The Elbert Files: Chinese tariff windfall
A new study in the journal Food Policy says U.S. soybean producers received a $5 billion windfall in 2018-19 when the U.S. Department of Agriculture overestimated damage caused by Chinese trade-war tariffs.
“Overall, farmers received several times more in compensation than they lost,” Aaron Smith, a professor of agriculture and economics at University of California, Davis, wrote in a blog post.
Smith was one of three authors of the study, which compared the nearly $8.5 billion in trade aid payments to soybean producers with actual losses, which the study said were about $3.1 billion.
Iowa farmers typically produce 12% to 14% of all U.S. soybeans, which means this state’s share of the $5.4 billion overpayment amounted to roughly $650 million to $750 million.
The study said that while U.S. producers saw a 74% decline in soybean exports to China, those losses were partially offset by gains in other export markets and other factors that the USDA failed to consider when it computed trade aid payments.
Here’s some background.
China is the world’s largest soybean importer, fueled in large part by the country’s large hog herd. Soybean growers in the United States and Brazil provide the bulk of those imports.
In 2018, President Donald Trump launched a trade war that caused China to impose a 25% tariff on U.S. agricultural products, of which soybeans were the largest component.
During the trade war, U.S. soybean prices declined 18%. Separately, officials estimated that between 4 and 12 percentage points of the decline occurred because of the Chinese tariffs. The other 6 to 14 percentage points of price decline was driven by market conditions, which included good harvests in both the United States and Brazil and reduced demand in China, resulting from an outbreak of swine fever that reduced China’s hog inventories.
In addition to Smith, the other authors of the Food Policy study were Michael Adjemian, a UC Davis graduate and former USDA economist now teaching at the University of Georgia, and Wendi He, a UC Davis research assistant.
Their study said the USDA began creating a compensation system for soybean farmers “before the full impact of the trade war was known.”
The agency “followed a standard approach,” the study said, basically dividing the expected “direct trade loss” by total production to arrive at a per-bushel price loss.
The USDA put the 2018 price loss at $1.65 per bushel of soybeans. The agency later calculated a similar loss for 2019 of $2.05 per bushel of soybeans.
The Food Policy study noted that the Chinese tariff disrupted the U.S. soybean market in 2018, sending a disproportionate share of that year’s harvest into storage. It also had a significant impact on planting decisions in 2019, when 15% fewer acres were planted to soybeans, the biggest one-year drop since 1980.

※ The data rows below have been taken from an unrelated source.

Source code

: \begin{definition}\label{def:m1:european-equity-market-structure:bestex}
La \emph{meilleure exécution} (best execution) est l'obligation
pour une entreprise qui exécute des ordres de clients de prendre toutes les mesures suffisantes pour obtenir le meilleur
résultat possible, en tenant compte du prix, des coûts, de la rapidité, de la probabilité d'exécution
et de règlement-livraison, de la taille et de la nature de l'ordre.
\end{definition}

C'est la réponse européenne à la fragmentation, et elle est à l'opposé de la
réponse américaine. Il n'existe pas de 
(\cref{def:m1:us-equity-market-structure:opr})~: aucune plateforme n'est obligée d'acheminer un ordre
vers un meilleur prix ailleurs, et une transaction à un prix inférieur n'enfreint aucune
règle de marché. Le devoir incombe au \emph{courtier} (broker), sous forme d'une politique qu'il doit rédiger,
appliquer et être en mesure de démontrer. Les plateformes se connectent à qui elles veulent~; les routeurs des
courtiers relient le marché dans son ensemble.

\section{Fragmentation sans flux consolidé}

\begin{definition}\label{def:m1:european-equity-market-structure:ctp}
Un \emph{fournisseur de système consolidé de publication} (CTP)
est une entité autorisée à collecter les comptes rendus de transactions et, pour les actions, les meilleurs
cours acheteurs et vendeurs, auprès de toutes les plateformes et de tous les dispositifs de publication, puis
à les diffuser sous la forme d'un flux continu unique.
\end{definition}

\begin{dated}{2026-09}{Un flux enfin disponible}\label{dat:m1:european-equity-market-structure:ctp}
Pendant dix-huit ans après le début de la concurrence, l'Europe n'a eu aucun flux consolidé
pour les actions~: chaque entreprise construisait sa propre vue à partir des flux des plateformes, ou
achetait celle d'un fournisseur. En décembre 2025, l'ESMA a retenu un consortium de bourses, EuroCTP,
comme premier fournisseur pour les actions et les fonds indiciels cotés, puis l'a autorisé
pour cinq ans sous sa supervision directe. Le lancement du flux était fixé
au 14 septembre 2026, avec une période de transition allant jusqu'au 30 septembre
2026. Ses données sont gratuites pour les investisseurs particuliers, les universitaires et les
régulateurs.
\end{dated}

“The federal government moved quickly to pay farmers billions of dollars as compensation for their losses,” Smith wrote in his blog.

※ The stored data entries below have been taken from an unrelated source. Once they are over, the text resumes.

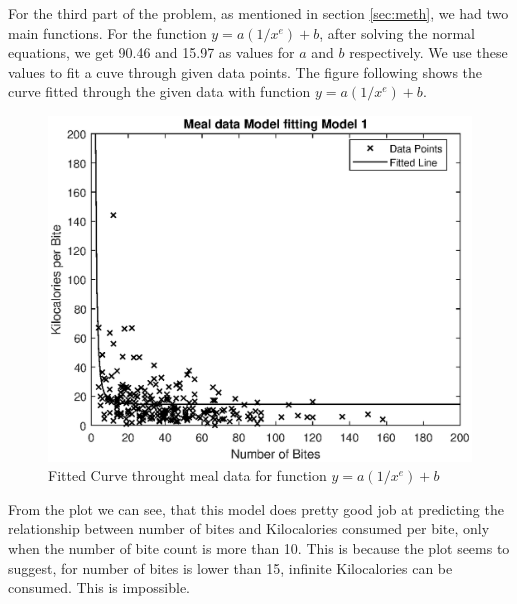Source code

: \documentclass{article}
\begin{document}
For the third part of the problem, as mentioned in section \ref{sec:meth}, we had two main functions. For the function $y=a(1/x^{e})+ b$, after solving the normal equations, we get 90.46 and 15.97 as values for $a$ and $b$ respectively. We use these values to fit a cuve through given data points. The figure following shows the curve fitted through the given data with function $y=a(1/x^{e})+ b$.\\
\begin{figure}[!htb]
\centering
\includegraphics[scale=0.75]{thrd_result.eps}
\caption{Fitted Curve throught meal data for function $y=a(1/x^{e})+ b$ }
\label{fig:thrd_res}
\end{figure}
From the plot we can see, that this model does pretty good job at predicting the relationship between number of bites and Kilocalories consumed per bite, only when the number of bite count is more than 10. This is because the plot seems to suggest, for number of bites is lower than 15, infinite Kilocalories can be consumed. This is impossible.\\
\end{document}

But, he added, “We estimated that losses to farmers were much smaller than the compensation payments they received.”
The researchers said they arrived at that conclusion because the USDA did not look at the whole picture.
They said the government agency did not take into account what happened after Brazilian growers replaced U.S. soybeans in the Chinese market.

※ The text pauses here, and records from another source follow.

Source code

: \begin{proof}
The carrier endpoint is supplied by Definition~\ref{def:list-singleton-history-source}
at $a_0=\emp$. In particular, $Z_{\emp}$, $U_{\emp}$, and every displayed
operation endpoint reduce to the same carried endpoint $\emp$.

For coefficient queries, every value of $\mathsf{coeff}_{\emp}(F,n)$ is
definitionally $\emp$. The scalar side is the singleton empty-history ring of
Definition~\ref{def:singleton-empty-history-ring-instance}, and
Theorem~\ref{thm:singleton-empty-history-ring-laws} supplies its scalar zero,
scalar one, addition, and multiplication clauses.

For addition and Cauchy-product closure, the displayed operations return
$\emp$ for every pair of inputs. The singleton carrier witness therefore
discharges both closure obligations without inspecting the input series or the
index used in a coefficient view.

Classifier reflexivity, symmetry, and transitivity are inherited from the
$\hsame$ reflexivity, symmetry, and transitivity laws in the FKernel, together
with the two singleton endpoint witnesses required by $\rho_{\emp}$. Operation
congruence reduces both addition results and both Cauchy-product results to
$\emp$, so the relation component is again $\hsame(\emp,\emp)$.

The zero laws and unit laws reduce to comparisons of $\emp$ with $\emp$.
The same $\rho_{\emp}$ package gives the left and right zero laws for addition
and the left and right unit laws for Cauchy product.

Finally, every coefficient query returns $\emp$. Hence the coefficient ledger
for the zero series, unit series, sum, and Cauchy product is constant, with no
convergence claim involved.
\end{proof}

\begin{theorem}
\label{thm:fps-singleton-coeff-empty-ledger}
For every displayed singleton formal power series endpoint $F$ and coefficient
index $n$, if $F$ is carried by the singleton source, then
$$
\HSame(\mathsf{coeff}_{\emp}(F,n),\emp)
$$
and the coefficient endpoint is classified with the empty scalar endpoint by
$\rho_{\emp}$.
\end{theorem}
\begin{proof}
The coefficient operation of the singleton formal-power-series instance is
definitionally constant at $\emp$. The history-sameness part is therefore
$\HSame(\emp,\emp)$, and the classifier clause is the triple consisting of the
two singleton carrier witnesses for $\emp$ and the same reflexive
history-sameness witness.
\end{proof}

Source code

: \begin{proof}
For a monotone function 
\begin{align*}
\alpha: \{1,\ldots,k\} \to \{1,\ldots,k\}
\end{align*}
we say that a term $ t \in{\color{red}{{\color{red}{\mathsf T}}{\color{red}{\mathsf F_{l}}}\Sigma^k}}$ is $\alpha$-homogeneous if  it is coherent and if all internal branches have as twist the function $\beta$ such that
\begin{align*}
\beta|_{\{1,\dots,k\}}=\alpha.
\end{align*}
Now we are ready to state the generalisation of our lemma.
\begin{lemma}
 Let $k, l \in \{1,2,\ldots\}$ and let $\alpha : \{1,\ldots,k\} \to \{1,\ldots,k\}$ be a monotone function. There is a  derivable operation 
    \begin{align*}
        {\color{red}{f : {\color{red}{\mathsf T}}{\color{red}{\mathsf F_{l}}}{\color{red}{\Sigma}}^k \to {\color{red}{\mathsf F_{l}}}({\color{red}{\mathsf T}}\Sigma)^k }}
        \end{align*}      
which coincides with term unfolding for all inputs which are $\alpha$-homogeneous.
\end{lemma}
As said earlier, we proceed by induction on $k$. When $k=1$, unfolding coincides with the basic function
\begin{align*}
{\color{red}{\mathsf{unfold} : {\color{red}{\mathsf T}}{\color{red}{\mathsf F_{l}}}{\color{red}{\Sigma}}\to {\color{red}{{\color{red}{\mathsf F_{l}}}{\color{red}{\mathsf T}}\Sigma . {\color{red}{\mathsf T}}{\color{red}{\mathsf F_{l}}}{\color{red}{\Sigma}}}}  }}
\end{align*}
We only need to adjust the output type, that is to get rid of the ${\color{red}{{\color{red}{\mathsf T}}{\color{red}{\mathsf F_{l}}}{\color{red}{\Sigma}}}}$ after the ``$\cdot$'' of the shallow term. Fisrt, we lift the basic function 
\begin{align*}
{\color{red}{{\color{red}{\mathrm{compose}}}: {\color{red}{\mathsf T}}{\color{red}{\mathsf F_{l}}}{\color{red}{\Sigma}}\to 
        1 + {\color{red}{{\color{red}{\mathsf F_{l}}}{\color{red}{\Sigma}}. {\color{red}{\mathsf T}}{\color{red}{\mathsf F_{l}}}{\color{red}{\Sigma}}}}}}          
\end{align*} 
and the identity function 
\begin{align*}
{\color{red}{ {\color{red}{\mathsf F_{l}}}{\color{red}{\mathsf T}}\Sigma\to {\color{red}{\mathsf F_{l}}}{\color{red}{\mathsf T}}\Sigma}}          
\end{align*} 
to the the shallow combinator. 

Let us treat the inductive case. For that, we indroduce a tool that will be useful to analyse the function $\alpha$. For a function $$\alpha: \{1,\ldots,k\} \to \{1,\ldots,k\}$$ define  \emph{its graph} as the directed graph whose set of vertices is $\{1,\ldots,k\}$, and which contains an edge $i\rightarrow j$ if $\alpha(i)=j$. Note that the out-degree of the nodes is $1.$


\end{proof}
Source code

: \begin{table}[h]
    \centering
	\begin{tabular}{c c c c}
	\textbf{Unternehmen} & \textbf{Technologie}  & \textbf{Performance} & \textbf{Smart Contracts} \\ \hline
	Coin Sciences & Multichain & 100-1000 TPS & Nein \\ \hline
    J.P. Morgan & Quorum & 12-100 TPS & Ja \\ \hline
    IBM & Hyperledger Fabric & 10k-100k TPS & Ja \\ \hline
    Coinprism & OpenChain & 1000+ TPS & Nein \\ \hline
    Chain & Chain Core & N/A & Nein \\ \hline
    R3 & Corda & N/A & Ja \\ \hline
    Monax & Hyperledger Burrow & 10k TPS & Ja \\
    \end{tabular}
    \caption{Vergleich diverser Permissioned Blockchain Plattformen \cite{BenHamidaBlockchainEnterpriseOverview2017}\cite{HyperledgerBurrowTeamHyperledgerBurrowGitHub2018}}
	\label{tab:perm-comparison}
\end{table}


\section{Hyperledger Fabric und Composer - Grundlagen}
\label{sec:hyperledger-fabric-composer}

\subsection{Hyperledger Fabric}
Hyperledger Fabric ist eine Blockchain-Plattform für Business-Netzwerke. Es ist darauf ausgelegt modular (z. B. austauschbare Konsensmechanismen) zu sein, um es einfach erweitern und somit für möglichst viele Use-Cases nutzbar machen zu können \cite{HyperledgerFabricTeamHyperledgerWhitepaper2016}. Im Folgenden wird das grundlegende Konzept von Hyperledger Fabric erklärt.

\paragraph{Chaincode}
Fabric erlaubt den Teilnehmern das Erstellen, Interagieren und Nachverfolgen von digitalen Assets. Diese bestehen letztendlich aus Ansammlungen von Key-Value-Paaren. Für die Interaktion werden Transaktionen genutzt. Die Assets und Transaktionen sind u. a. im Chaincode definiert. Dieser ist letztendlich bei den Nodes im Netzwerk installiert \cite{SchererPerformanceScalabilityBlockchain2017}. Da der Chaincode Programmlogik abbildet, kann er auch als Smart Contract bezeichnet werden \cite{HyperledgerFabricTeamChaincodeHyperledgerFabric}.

The shift of Brazilian soybeans to China left gaps in markets previously served by Brazil, and U.S. growers were able to move into many of those markets in what amounted to a worldwide game of musical chairs.
Brazil, of course, benefited from the reshuffling more than U.S. growers did. But when the USDA moved quickly to backfill the U.S. growers’ losses, the agency overpaid.
The USDA’s overpayments allowed U.S. farmers, like the Brazilians, to come out better than they would have if there had been no soybean tariff.
Meanwhile, worldwide adjustments and weather patterns continue to benefit Iowa growers. Soybean prices this year are near record levels, and as the harvest begins, predictions are for near-record production.